[Dataset entries]
══════

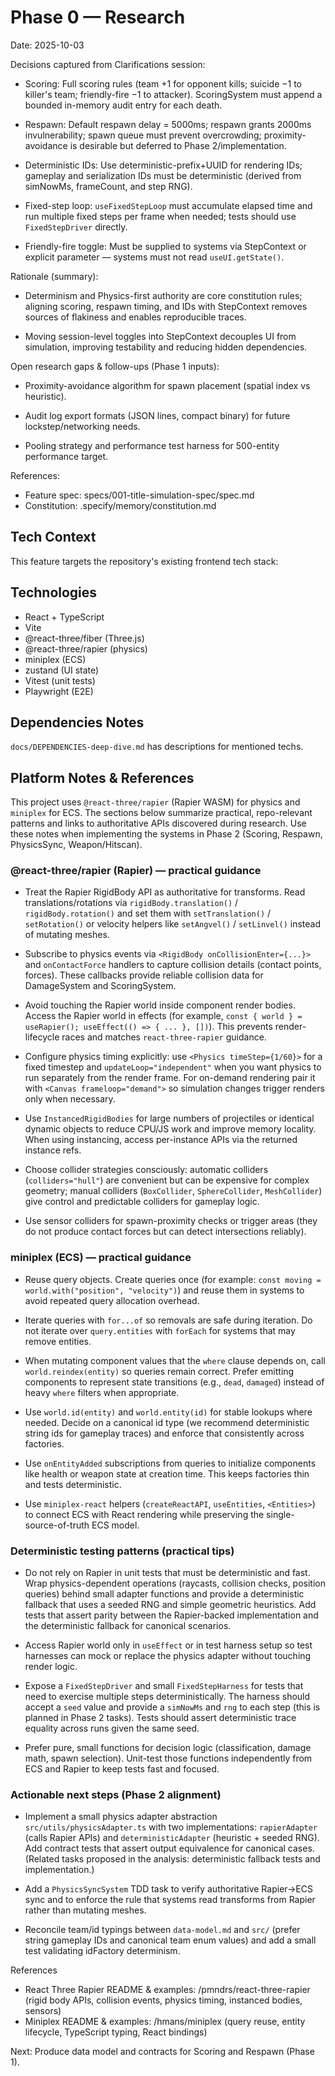 # Phase 0 — Research

Date: 2025-10-03

Decisions captured from Clarifications session:

- Scoring: Full scoring rules (team +1 for opponent kills; suicide −1 to killer's team;
  friendly-fire −1 to attacker). ScoringSystem must append a bounded in-memory audit entry
  for each death.

- Respawn: Default respawn delay = 5000ms; respawn grants 2000ms invulnerability; spawn
  queue must prevent overcrowding; proximity-avoidance is desirable but deferred to Phase
  2/implementation.

- Deterministic IDs: Use deterministic-prefix+UUID for rendering IDs; gameplay and
  serialization IDs must be deterministic (derived from simNowMs, frameCount, and step RNG).

- Fixed-step loop: `useFixedStepLoop` must accumulate elapsed time and run multiple fixed
  steps per frame when needed; tests should use `FixedStepDriver` directly.

- Friendly-fire toggle: Must be supplied to systems via StepContext or explicit parameter —
  systems must not read `useUI.getState()`.

Rationale (summary):

- Determinism and Physics-first authority are core constitution rules; aligning scoring,
  respawn timing, and IDs with StepContext removes sources of flakiness and enables
  reproducible traces.

- Moving session-level toggles into StepContext decouples UI from simulation, improving
  testability and reducing hidden dependencies.

Open research gaps & follow-ups (Phase 1 inputs):

- Proximity-avoidance algorithm for spawn placement (spatial index vs heuristic).

- Audit log export formats (JSON lines, compact binary) for future lockstep/networking needs.

- Pooling strategy and performance test harness for 500-entity performance target.

References:

- Feature spec: specs/001-title-simulation-spec/spec.md
- Constitution: .specify/memory/constitution.md

## Tech Context

This feature targets the repository's existing frontend tech stack:

## Technologies

- React + TypeScript
- Vite
- @react-three/fiber (Three.js)
- @react-three/rapier (physics)
- miniplex (ECS)
- zustand (UI state)
- Vitest (unit tests)
- Playwright (E2E)

## Dependencies Notes

`docs/DEPENDENCIES-deep-dive.md` has descriptions for mentioned techs.

## Platform Notes & References

This project uses `@react-three/rapier` (Rapier WASM) for physics and `miniplex`
for ECS. The sections below summarize practical, repo-relevant patterns and
links to authoritative APIs discovered during research. Use these notes when
implementing the systems in Phase 2 (Scoring, Respawn, PhysicsSync, Weapon/Hitscan).

### @react-three/rapier (Rapier) — practical guidance

- Treat the Rapier RigidBody API as authoritative for transforms. Read
  translations/rotations via `rigidBody.translation()` / `rigidBody.rotation()` and
  set them with `setTranslation()` / `setRotation()` or velocity helpers like
  `setAngvel()` / `setLinvel()` instead of mutating meshes.

- Subscribe to physics events via `<RigidBody onCollisionEnter={...}>` and
  `onContactForce` handlers to capture collision details (contact points,
  forces). These callbacks provide reliable collision data for DamageSystem and
  ScoringSystem.

- Avoid touching the Rapier world inside component render bodies. Access the
  Rapier world in effects (for example, `const { world } = useRapier(); useEffect(() => { ... }, [])`).
  This prevents render-lifecycle races and matches `react-three-rapier` guidance.

- Configure physics timing explicitly: use `<Physics timeStep={1/60}>` for a
  fixed timestep and `updateLoop="independent"` when you want physics to run
  separately from the render frame. For on-demand rendering pair it with
  `<Canvas frameloop="demand">` so simulation changes trigger renders only
  when necessary.

- Use `InstancedRigidBodies` for large numbers of projectiles or identical
  dynamic objects to reduce CPU/JS work and improve memory locality. When using
  instancing, access per-instance APIs via the returned instance refs.

- Choose collider strategies consciously: automatic colliders (`colliders="hull"`)
  are convenient but can be expensive for complex geometry; manual colliders
  (`BoxCollider`, `SphereCollider`, `MeshCollider`) give control and predictable
  colliders for gameplay logic.

- Use sensor colliders for spawn-proximity checks or trigger areas (they do not
  produce contact forces but can detect intersections reliably).

### miniplex (ECS) — practical guidance

- Reuse query objects. Create queries once (for example:
  `const moving = world.with("position", "velocity")`) and reuse them in
  systems to avoid repeated query allocation overhead.

- Iterate queries with `for...of` so removals are safe during iteration. Do not
  iterate over `query.entities` with `forEach` for systems that may remove
  entities.

- When mutating component values that the `where` clause depends on, call
  `world.reindex(entity)` so queries remain correct. Prefer emitting components
  to represent state transitions (e.g., `dead`, `damaged`) instead of heavy `where`
  filters when appropriate.

- Use `world.id(entity)` and `world.entity(id)` for stable lookups where needed.
  Decide on a canonical id type (we recommend deterministic string ids for
  gameplay traces) and enforce that consistently across factories.

- Use `onEntityAdded` subscriptions from queries to initialize components like
  health or weapon state at creation time. This keeps factories thin and tests
  deterministic.

- Use `miniplex-react` helpers (`createReactAPI`, `useEntities`, `<Entities>`) to
  connect ECS with React rendering while preserving the single-source-of-truth
  ECS model.

### Deterministic testing patterns (practical tips)

- Do not rely on Rapier in unit tests that must be deterministic and fast.
  Wrap physics-dependent operations (raycasts, collision checks, position queries)
  behind small adapter functions and provide a deterministic fallback that uses a
  seeded RNG and simple geometric heuristics. Add tests that assert parity
  between the Rapier-backed implementation and the deterministic fallback for
  canonical scenarios.

- Access Rapier world only in `useEffect` or in test harness setup so test
  harnesses can mock or replace the physics adapter without touching render
  logic.

- Expose a `FixedStepDriver` and small `FixedStepHarness` for tests that need to
  exercise multiple steps deterministically. The harness should accept a `seed`
  value and provide a `simNowMs` and `rng` to each step (this is planned in
  Phase 2 tasks). Tests should assert deterministic trace equality across runs
  given the same seed.

- Prefer pure, small functions for decision logic (classification, damage
  math, spawn selection). Unit-test those functions independently from ECS and
  Rapier to keep tests fast and focused.

### Actionable next steps (Phase 2 alignment)

- Implement a small physics adapter abstraction `src/utils/physicsAdapter.ts`
  with two implementations: `rapierAdapter` (calls Rapier APIs) and
  `deterministicAdapter` (heuristic + seeded RNG). Add contract tests that
  assert output equivalence for canonical cases. (Related tasks proposed in the
  analysis: deterministic fallback tests and implementation.)

- Add a `PhysicsSyncSystem` TDD task to verify authoritative Rapier→ECS sync and
  to enforce the rule that systems read transforms from Rapier rather than
  mutating meshes.

- Reconcile team/id typings between `data-model.md` and `src/` (prefer string
  gameplay IDs and canonical team enum values) and add a small test validating
  idFactory determinism.

References

- React Three Rapier README & examples: /pmndrs/react-three-rapier (rigid body
  APIs, collision events, physics timing, instanced bodies, sensors)
- Miniplex README & examples: /hmans/miniplex (query reuse, entity lifecycle,
  TypeScript typing, React bindings)


Next: Produce data model and contracts for Scoring and Respawn (Phase 1).

<!-- eof -->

══════

- Task prompt:
Only the lines from the beginning of the records through the line bearing "- Deterministic IDs: Use" belong in the answer, copied word for word with pictures left out.

- Reply to the task:
 # Phase 0 — Research

Date: 2025-10-03

Decisions captured from Clarifications session:

- Scoring: Full scoring rules (team +1 for opponent kills; suicide −1 to killer's team;
  friendly-fire −1 to attacker). ScoringSystem must append a bounded in-memory audit entry
  for each death.

- Respawn: Default respawn delay = 5000ms; respawn grants 2000ms invulnerability; spawn
  queue must prevent overcrowding; proximity-avoidance is desirable but deferred to Phase
  2/implementation.

- Deterministic IDs: Use deterministic-prefix+UUID for rendering IDs; gameplay and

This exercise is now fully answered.